FIG. 4 is a diagram showing an oil hydraulic circuit of the automatic transmission.

FIG. 5 is a diagram showing a system configuration of a control apparatus according to an embodiment.

FIG. 6 is a graph showing static demand engine torque.

FIG. 7 is a diagram showing an engine model represented by a primary delay function.

FIG. 8 is a diagram showing an engine model represented by a secondary delay function.

FIG. 9 is a diagram showing dynamic demand engine torque obtained by restricting the static demand engine torque with a limit value determined in accordance with a response property of a device.

FIG. 10 is a diagram (1) showing a method of converting dynamic demand engine torque/demand drive force into static demand engine torque/demand drive force.

FIG. 11 is a diagram (2) showing a method of converting the dynamic demand engine torque/demand drive force into the static demand engine torque/demand drive force.

BEST MODES FOR CARRYING OUT THE INVENTION

An embodiment of the present invention will be described below with reference to the drawings. In the following description, the same parts are given the same reference numerals. Names and functions thereof are all the same. Therefore, a detailed description thereof will not be repeated.

With reference to FIG. 1, a vehicle with a control apparatus according to the embodiment of the present invention installed will be described. This vehicle is an FR (Front engine Rear drive) vehicle. It should be noted that this vehicle may be a vehicle other than the FR vehicle.

The vehicle includes an engine 1000, an automatic transmission 2000, a torque converter 2100, a planetary gear unit 3000 constituting part of automatic transmission 2000, an oil hydraulic circuit 4000 constituting part of automatic transmission 2000, a propeller shaft 5000, a differential gear 6000, rear wheels 7000, and an ECU (Electronic Control Unit) 8000.

Engine 1000 is an internal combustion engine for combusting an air-fuel mixture of fuel injected from an injector (not shown) and the air in a combustion chamber of a cylinder. A piston in the cylinder is pushed down by the combustion and a crankshaft is rotated. An auxiliary machine 1004 such as an alternator and an air conditioner is driven by engine 1000. Output torque of engine 1000 (engine torque TE) is changed in accordance with an actuated amount of an electronic throttle valve 8016, that is, a throttle opening position or the like. It should be noted that a motor may be used as a power source instead of or in addition to engine 1000. Alternatively, a diesel engine may be used. In the diesel engine, output torque is changed in accordance with the valve opening time of the injector (the actuated amount), that is, a fuel injection amount.

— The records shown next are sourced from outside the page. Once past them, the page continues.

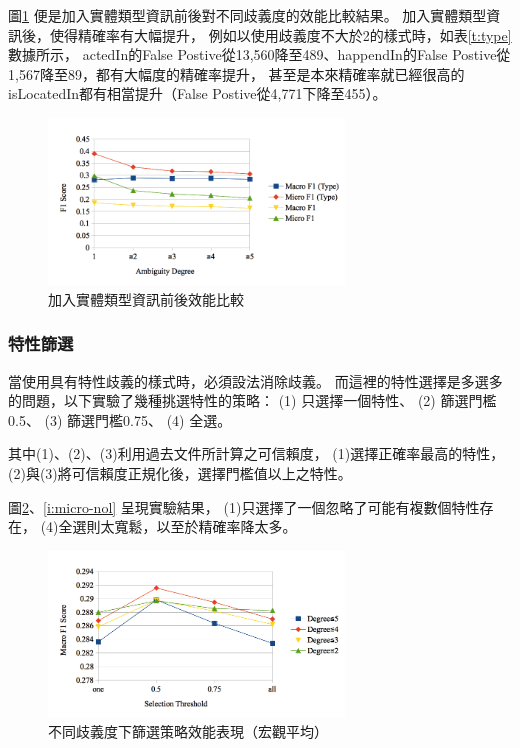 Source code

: 圖\ref{i:type} 便是加入實體類型資訊前後對不同歧義度的效能比較結果。
加入實體類型資訊後，使得精確率有大幅提升，
例如以使用歧義度不大於2的樣式時，如表\ref{t:type} 數據所示，
actedIn的False Postive從13,560降至489、happendIn的False Postive從1,567降至89，都有大幅度的精確率提升，
甚至是本來精確率就已經很高的isLocatedIn都有相當提升（False Postive從4,771下降至455）。

\begin{figure}[h]
    \centering
    \includegraphics[width=0.7\textwidth]{images/04-type}
    \caption{加入實體類型資訊前後效能比較}
    \label{i:type}
\end{figure}



\subsubsection{特性篩選}
當使用具有特性歧義的樣式時，必須設法消除歧義。
而這裡的特性選擇是多選多的問題，以下實驗了幾種挑選特性的策略：
(1) 只選擇一個特性、 (2) 篩選門檻0.5、 (3) 篩選門檻0.75、 (4) 全選。

其中(1)、(2)、(3)利用過去文件所計算之可信賴度，
(1)選擇正確率最高的特性，
(2)與(3)將可信賴度正規化後，選擇門檻值以上之特性。

圖\ref{i:macro-nol}、\ref{i:micro-nol} 呈現實驗結果，
(1)只選擇了一個忽略了可能有複數個特性存在，
(4)全選則太寬鬆，以至於精確率降太多。

\begin{figure}[h]
    \centering
    \includegraphics[width=0.7\textwidth]{images/04-macro-nol}
    \caption{不同歧義度下篩選策略效能表現（宏觀平均）}
    \label{i:macro-nol}
\end{figure}

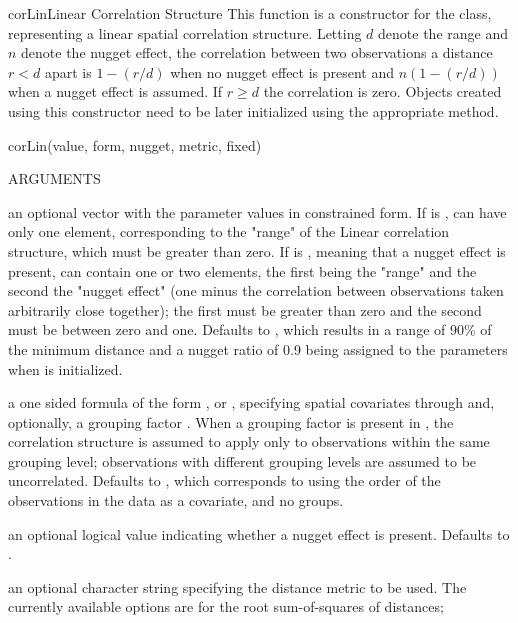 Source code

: \documentclass[pdftex]{article} \usepackage{url,graphicx}
\renewcommand{\Twiddle}{\mbox{\(\sim\)}}
\begin{document}
\begin{Helpfile}{corLin}{Linear Correlation Structure}
  This function is a constructor for the  class,
  representing a linear spatial correlation structure. Letting $d$
  denote the range and $n$ denote the nugget effect, the correlation
  between two observations a distance $r < d$ apart is $1-(r/d)$ when
  no nugget effect is present and $n(1-(r/d))$ when a nugget effect is
  assumed. If $r \geq d$ the correlation is zero. Objects created
  using this constructor need to be later initialized using the
  appropriate  method.
\begin{Example}
corLin(value, form, nugget, metric, fixed)
\end{Example}
\begin{Argument}{ARGUMENTS}
\item[\Co{value:}] an optional vector with the parameter values in
  constrained form. If  is ,  can have
  only one element, corresponding to the "range" of the Linear
  correlation structure, which must be greater than zero. If
   is , meaning that a nugget effect is present,
   can contain one or two elements, the first being the
  "range" and the second the "nugget effect" (one minus the
  correlation between observations taken arbitrarily close together);
  the first must be greater than zero and the second must be between
  zero and one. Defaults to , which results in a range
  of 90\% of the minimum distance and a nugget ratio of 0.9 being
  assigned to the parameters when  is initialized.
\item[\Co{form:}]
a one sided formula of the form \Co{{\Twiddle} S1+...+Sp}, or
\Co{{\Twiddle} S1+...+Sp | g}, specifying spatial covariates 
through  and,  optionally, a grouping factor . 
When a grouping factor is present in , the correlation
structure is assumed to apply only to observations within the same
grouping level; observations with different grouping levels are
assumed to be uncorrelated. Defaults to \Co{{\Twiddle} 1}, which corresponds
to using the order of the observations in the data as a covariate,
and no groups.
\item[\Co{nugget:}]
an optional logical value indicating whether a nugget
effect is present. Defaults to .
\item[\Co{metric:}]
an optional character string specifying the distance
metric to be used. The currently available options are
 for the root sum-of-squares of distances;

\end{Argument}
\end{Helpfile}
\end{document}
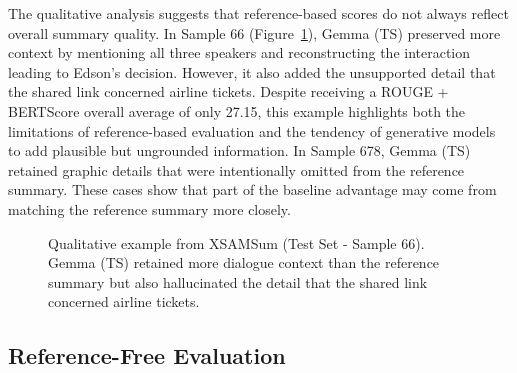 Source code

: \documentclass[11pt]{article}
\begin{document}
The qualitative analysis suggests that reference-based scores do not always reflect overall summary quality. In Sample 66 (Figure~\ref{fig:sample66}), Gemma (TS) preserved more context by mentioning all three speakers and reconstructing the interaction leading to Edson's decision. However, it also added the unsupported detail that the shared link concerned airline tickets. Despite receiving a ROUGE + BERTScore overall average of only 27.15, this example highlights both the limitations of reference-based evaluation and the tendency of generative models to add plausible but ungrounded information. In Sample 678, Gemma (TS) retained graphic details that were intentionally omitted from the reference summary. These cases show that part of the baseline advantage may come from matching the reference summary more closely.

\begin{figure}[t]
\centering

\hfill
{}
\hfill
{}

\caption{Qualitative example from XSAMSum (Test Set - Sample 66). Gemma (TS) retained more dialogue context than the reference summary but also hallucinated the detail that the shared link concerned airline tickets.}
\label{fig:sample66}
\end{figure}

\subsection{Reference-Free Evaluation}
\end{document}
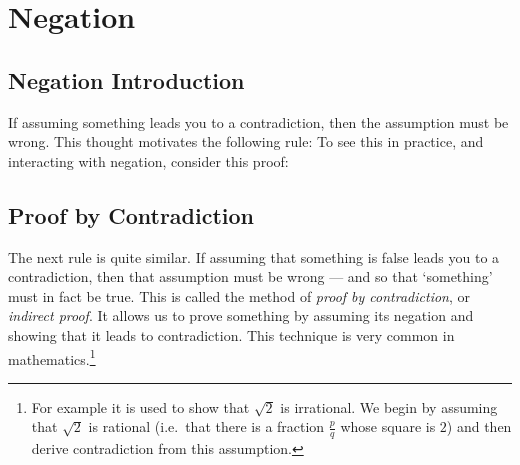 \section{Negation}

\subsection{Negation Introduction}
If assuming something leads you to a contradiction, then the assumption must be wrong. This thought motivates the following rule:
To see this in practice, and interacting with negation, consider this proof:
	\begin{pf}
		\open
		\close
	\end{pf}


\subsection{Proof by Contradiction} %

The next rule is quite similar. If assuming that something is false leads you to a contradiction, then that assumption must be wrong --- and so that `something' must in fact be true.
This is called the method of \emph{proof by contradiction}, or \emph{indirect proof}. It allows us to prove something by assuming its negation and showing that it leads to contradiction. This technique is very common in mathematics.\footnote{
For example it is used to show that $\sqrt{2}$ is irrational.  We begin by assuming that $\sqrt{2}$ is rational (i.e.~that there is a fraction $\frac{p}{q}$ whose square is $2$) and then derive contradiction from this assumption.
}

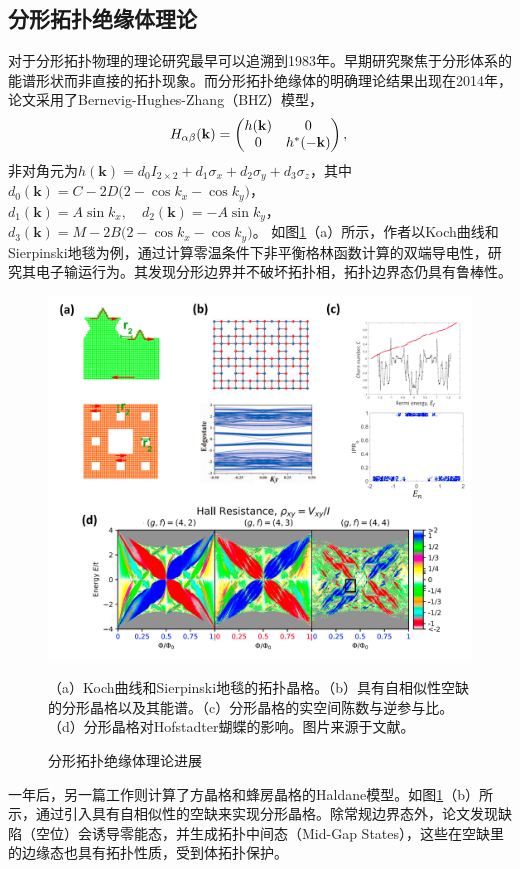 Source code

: \subsection{分形拓扑绝缘体理论}
对于分形拓扑物理的理论研究最早可以追溯到1983年。早期研究聚焦于分形体系的能谱形状而非直接的拓扑现象\cite{alexander1984some,banavar1985energy}。而分形拓扑绝缘体的明确理论结果出现在2014年\cite{song2014topological}，论文采用了Bernevig-Hughes-Zhang（BHZ）模型，
\begin{equation}
    H_{\alpha \beta}(\mathbf{k}) = 
    \begin{pmatrix}
    h(\mathbf{k}) & 0 \\
    0 & h^*(-\mathbf{k})
    \end{pmatrix}, \\
\end{equation}
非对角元为$h(\mathbf{k}) = d_0 I_{2 \times 2} + d_1 \sigma_x + d_2 \sigma_y + d_3 \sigma_z$，其中$d_0(\mathbf{k}) = C - 2D \big( 2 - \cos k_x - \cos k_y \big)$，$d_1(\mathbf{k}) = A \sin k_x, \quad d_2(\mathbf{k}) = -A \sin k_y$，$d_3(\mathbf{k}) = M - 2B \big( 2 - \cos k_x - \cos k_y \big)$。
如图\ref{fig:TopoFractal}（a）所示，作者以Koch曲线和Sierpinski地毯为例，通过计算零温条件下非平衡格林函数计算的双端导电性，研究其电子输运行为。其发现分形边界并不破坏拓扑相，拓扑边界态仍具有鲁棒性。
\begin{figure}[htbp]
    \centering
    \includegraphics[width=0.6\linewidth]{figure/FractalTopo/TopoFractal.jpg}
    \caption{分形拓扑绝缘体理论进展}（a）Koch曲线和Sierpinski地毯的拓扑晶格。（b）具有自相似性空缺的分形晶格以及其能谱。（c）分形晶格的实空间陈数与逆参与比。（d）分形晶格对Hofstadter蝴蝶的影响。图片来源于文献\cite{song2014topological,he2015topological,pai2019topological,fremling2020existence}。
    \label{fig:TopoFractal}
\end{figure}
一年后，另一篇工作则计算了方晶格和蜂房晶格的Haldane模型\cite{he2015topological}。如图\ref{fig:TopoFractal}（b）所示，通过引入具有自相似性的空缺来实现分形晶格。除常规边界态外，论文发现缺陷（空位）会诱导零能态，并生成拓扑中间态（Mid-Gap States），这些在空缺里的边缘态也具有拓扑性质，受到体拓扑保护。


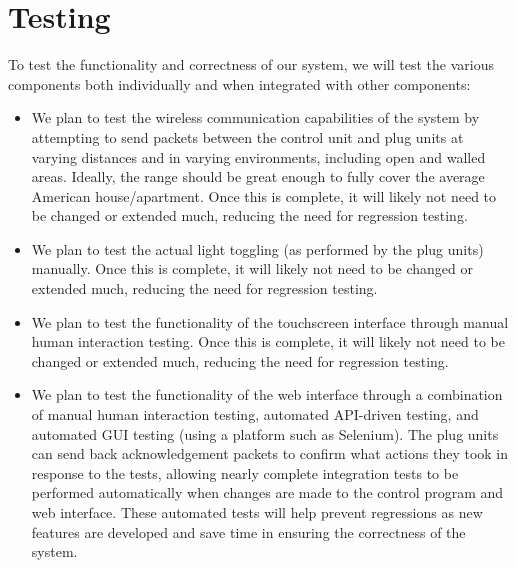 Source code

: \documentclass[oneside,openright]{book}
\begin{document}
\section{Testing}

To test the functionality and correctness of our system, we will test the
various components both individually and when integrated with other components:

\begin{itemize}
    \item We plan to test the wireless communication capabilities of the system
        by attempting to send packets between the control unit and plug units
        at varying distances and in varying environments, including open and
        walled areas.  Ideally, the range should be great enough to fully cover
        the average American house/apartment.  Once this is complete, it will
        likely not need to be changed or extended much, reducing the need for
        regression testing.
    \item We plan to test the actual light toggling (as performed by the plug
        units) manually.  Once this is complete, it will likely not need to be
        changed or extended much, reducing the need for regression testing.
    \item We plan to test the functionality of the touchscreen interface
        through manual human interaction testing.  Once this is complete, it
        will likely not need to be changed or extended much, reducing the need
        for regression testing.
    \item We plan to test the functionality of the web interface through a
        combination of manual human interaction testing, automated API-driven
        testing, and automated GUI testing (using a platform such as Selenium).
        The plug units can send back acknowledgement packets to confirm what
        actions they took in response to the tests, allowing nearly complete
        integration tests to be performed automatically when changes are made
        to the control program and web interface.  These automated tests will
        help prevent regressions as new features are developed and save time in
        ensuring the correctness of the system.
\end{itemize}
\end{document}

Automatic transmission 2000 is coupled to engine 1000 with torque converter 2100 interposed therebetween. Automatic transmission 2000 implements a desired gear so as to shift the revolution number of the crankshaft to a desired revolution number. It should be noted that a CVT (Continuously Variable Transmission) for continuously changing a gear ratio may be installed instead of the automatic transmission implementing a gear. Further, another automatic transmission configured by an constant-meshing type gear shifted by an oil hydraulic actuator or an electric motor may be installed.

Drive force outputted from automatic transmission 2000 is transmitted to right and left rear wheels 7000 through propeller shaft 5000 and differential gear 6000.

A position switch 8006 of a shift lever 8004, an accelerator pedal position sensor 8010 of an accelerator pedal 8008, an air flow meter 8012, a throttle opening position sensor 8018 of electronic throttle valve 8016, an engine speed sensor 8020, an input shaft speed sensor 8022, an output shaft speed sensor 8024, an oil temperature sensor 8026, and a water temperature sensor 8028 are connected to ECU 8000 with a harness and the like interposed therebetween.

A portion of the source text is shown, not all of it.